Сегодня законы о культурном наследии перегружены, часто не учитывают мобильность, транснациональную жизнь и карьеру художников или тот факт, что произведения искусства могут жить в разных странах еще долго после того, как они были созданы. Корень проблемы - в концепции национального достояния, которая рассматривает культуру как нечто врожденное, унаследованное и принадлежащее одной стране, а не как часть общего всемирного наследия.
Возьмем, к примеру, давно оспариваемую статую юноши-победителя или бронзовую статую Гетти, созданную в Греции в 300–100 гг. Какой стране он принадлежит? (В июне итальянский суд обязал музей передать произведение Италии; Гетти заявил, что подаст апелляцию.)
Недавно я консультировал по поводу оспариваемой картины Джорджио Де Кирико, который работал и вдохновлялся Германией, Италией и Францией. В 1927 году он писал: «Как художник и как современный дух я чувствую себя более гармонично во Франции, чем в Италии». Однако сегодня его работы считаются частью итальянского наследия.
Вопрос национальной принадлежности может распространяться на стиль и материалы. Леонардо да Винчи взял свою знаменитую технику сфумато из искусства Северной Европы. Следовательно, могут ли его произведения быть востребованы Северной Европой? Он импортировал лазурит из Афганистана для получения синего пигмента. Дает ли это Афганистану право собственности?
Есть художники, которые не были присвоены странами их происхождения. Бранкузи, Джакометти и Липшиц родились в Румынии, Швейцарии и Литве соответственно, но жили и работали во Франции.

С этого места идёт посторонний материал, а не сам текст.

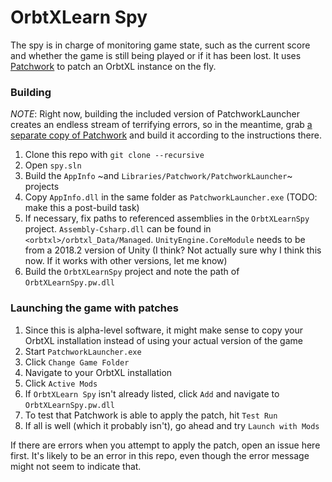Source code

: # OrbtXLearn Spy

The spy is in charge of monitoring game state, such as the current score and whether the game
is still being played or if it has been lost. It uses [Patchwork][patchwork] to patch an OrbtXL
instance on the fly.


### Building

*NOTE*: Right now, building the included version of PatchworkLauncher creates an endless stream of
terrifying errors, so in the meantime, grab [a separate copy of Patchwork](patchwork-releases) and
build it according to the instructions there.

1. Clone this repo with `git clone --recursive`
2. Open `spy.sln`
3. Build the `AppInfo` ~and `Libraries/Patchwork/PatchworkLauncher`~ projects
4. Copy `AppInfo.dll` in the same folder as `PatchworkLauncher.exe` (TODO: make this a post-build task)
5. If necessary, fix paths to referenced assemblies in the `OrbtXLearnSpy` project.
	`Assembly-Csharp.dll` can be found in `<orbtxl>/orbtxl_Data/Managed`. `UnityEngine.CoreModule`
	needs to be from a 2018.2 version of Unity (I think? Not actually sure why I think this now. If
	it works with other versions, let me know)
6. Build the `OrbtXLearnSpy` project and note the path of `OrbtXLearnSpy.pw.dll`


### Launching the game with patches

1. Since this is alpha-level software, it might make sense to copy your OrbtXL installation instead
   of using your actual version of the game
2. Start `PatchworkLauncher.exe`
3. Click `Change Game Folder`
4. Navigate to your OrbtXL installation
5. Click `Active Mods`
6. If `OrbtXLearn Spy` isn't already listed, click `Add` and navigate to `OrbtXLearnSpy.pw.dll`
7. To test that Patchwork is able to apply the patch, hit `Test Run`
8. If all is well (which it probably isn't), go ahead and try `Launch with Mods`

If there are errors when you attempt to apply the patch, open an issue here first. It's likely to
be an error in this repo, even though the error message might not seem to indicate that.


[spy]: spy/
[patchwork]: https://github.com/GregRos/Patchwork
[patchwork-releases]: https://github.com/GregRos/Patchwork/releases
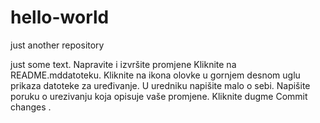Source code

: # hello-world
just another repository

just some text. 
Napravite i izvršite promjene
Kliknite na README.mddatoteku.
Kliknite na  ikona olovke u gornjem desnom uglu prikaza datoteke za uređivanje.
U uredniku napišite malo o sebi.
Napišite poruku o urezivanju koja opisuje vaše promjene.
Kliknite dugme Commit changes .
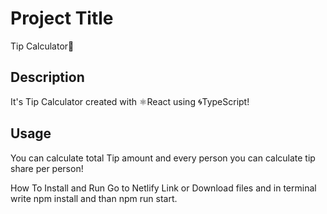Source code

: # Project Title

Tip Calculator🧮

## Description

It's Tip Calculator created with ⚛️React using 🌀TypeScript!

## Usage

You can calculate total Tip amount and every person you can calculate tip share per person!

How To Install and Run
Go to Netlify Link or Download files and in terminal write npm install and than npm run start.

Возможность поделиться своими работами кажется приемлемой для их стран. Неизменный интернационализм этих художников является частью их современности и неизменной привлекательности.
Нам необходимо переосмыслить наши представления о художнике или культурном объекте как о едином, едином или гомогенном наследии. Возможно, культурный «брак» был бы более полезным понятием, чем «наследство».

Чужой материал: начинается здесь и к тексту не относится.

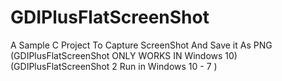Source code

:# GDIPlusFlatScreenShot
A Sample C Project To Capture ScreenShot And Save it As PNG (GDIPlusFlatScreenShot ONLY WORKS IN Windows 10)(GDIPlusFlatScreenShot 2 Run in Windows 10 - 7 )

Слово «наследие» восходит к «патер», что значит «отец» на латыни, и исторически относится к собственности церкви или духовному наследию Христа, от латинского «patrimonium», наследство от предка мужского пола. В браке имущество определяется как то, что передается по наследству. Имущество дает чувство принадлежности и стремится не быть рассеянным; это концепция, которая защищает, но также и ограничивает культуру.
«Супружество» относится к «матрем» или матери, предполагая что-то, принесенное в брак, например, дар приданого и дар жизни. Супружеский подход будет подчеркивать общее культурное наследие, которое позволяет объектам быть частью транснациональных отношений таким образом, чтобы уважать мобильную идентичность художников. Супружеский подход открывает новый плодородный потенциал для доверия и синергии между различными субъектами.

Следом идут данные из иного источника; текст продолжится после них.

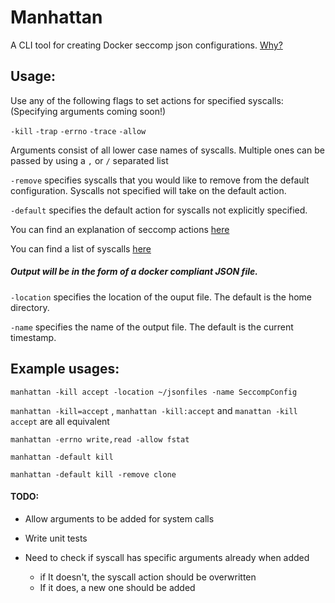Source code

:# Manhattan
A CLI tool for creating Docker seccomp json configurations. [Why?](https://github.com/docker/docker/blob/master/docs/security/seccomp.md)

## Usage:

Use any of the following flags to set actions for specified syscalls: (Specifying arguments coming soon!)

`-kill`
`-trap`
`-errno`
`-trace`
`-allow`

Arguments consist of all lower case names of syscalls. Multiple ones can be passed by using a `,` or `/` separated list

`-remove` specifies syscalls that you would like to remove from the default configuration. Syscalls not specified will take on the default action.

`-default` specifies the default action for syscalls not explicitly specified.

You can find an explanation of seccomp actions [here](https://www.kernel.org/doc/Documentation/prctl/seccomp_filter.txt)

You can find a list of syscalls [here](http://man7.org/linux/man-pages/man2/syscalls.2.html)


##### Output will be in the form of a docker compliant JSON file.

`-location` specifies the location of the ouput file. The default is the home directory.

`-name` specifies the name of the output file. The default is the current timestamp.

## Example usages:
`manhattan -kill accept -location ~/jsonfiles -name SeccompConfig`

`manhattan -kill=accept` , `manhattan -kill:accept` and `manattan -kill accept` are all equivalent

`manhattan -errno write,read -allow fstat`

`manhattan -default kill`

`manhattan -default kill -remove clone`



 #### TODO:
 - Allow arguments to be added for system calls
 
 - Write unit tests
 - Need to check if syscall has specific arguments already when added
    - if It doesn't, the syscall action should be overwritten
    - If it does, a new one should be added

Мы уже наблюдаем появление таких моделей, которые потребуют тонкой настройки по мере их развития. Группа европейских музеев «Диалог Бенина» планирует выставить в Нигерии постоянную экспозицию работ из Бенина, награбленных британцами на условиях чередования. В июле семья Поля Сезанна достигла соглашения с Художественным музеем Берна о передаче спорной картины из клада Корнелиуса Гурлитта «Гора Сент-Виктуар» (1897 г.) между швейцарским музеем и музеем Гране в Экс-ан-Провансе. Правнук художника сказал, что сделка, по которой деньги не перешли из рук в руки, была «в духе швейцарско-французской дружбы».
В ответ на проблемы сохранения, связанные с распространением произведений искусства, супружеский подход к обмену знаниями может позволить учреждениям выработать новые стандарты передовой практики.
Я считаю, что изменение мышления может привести к новым законам и соглашениям, посредством которых спорные произведения искусства могут быть разделены между странами. Повторяя слова правнука Сезанна, такие партнерские отношения позволяют двум великим музеям показать единый шедевр на благо и удовольствие более широкой аудитории.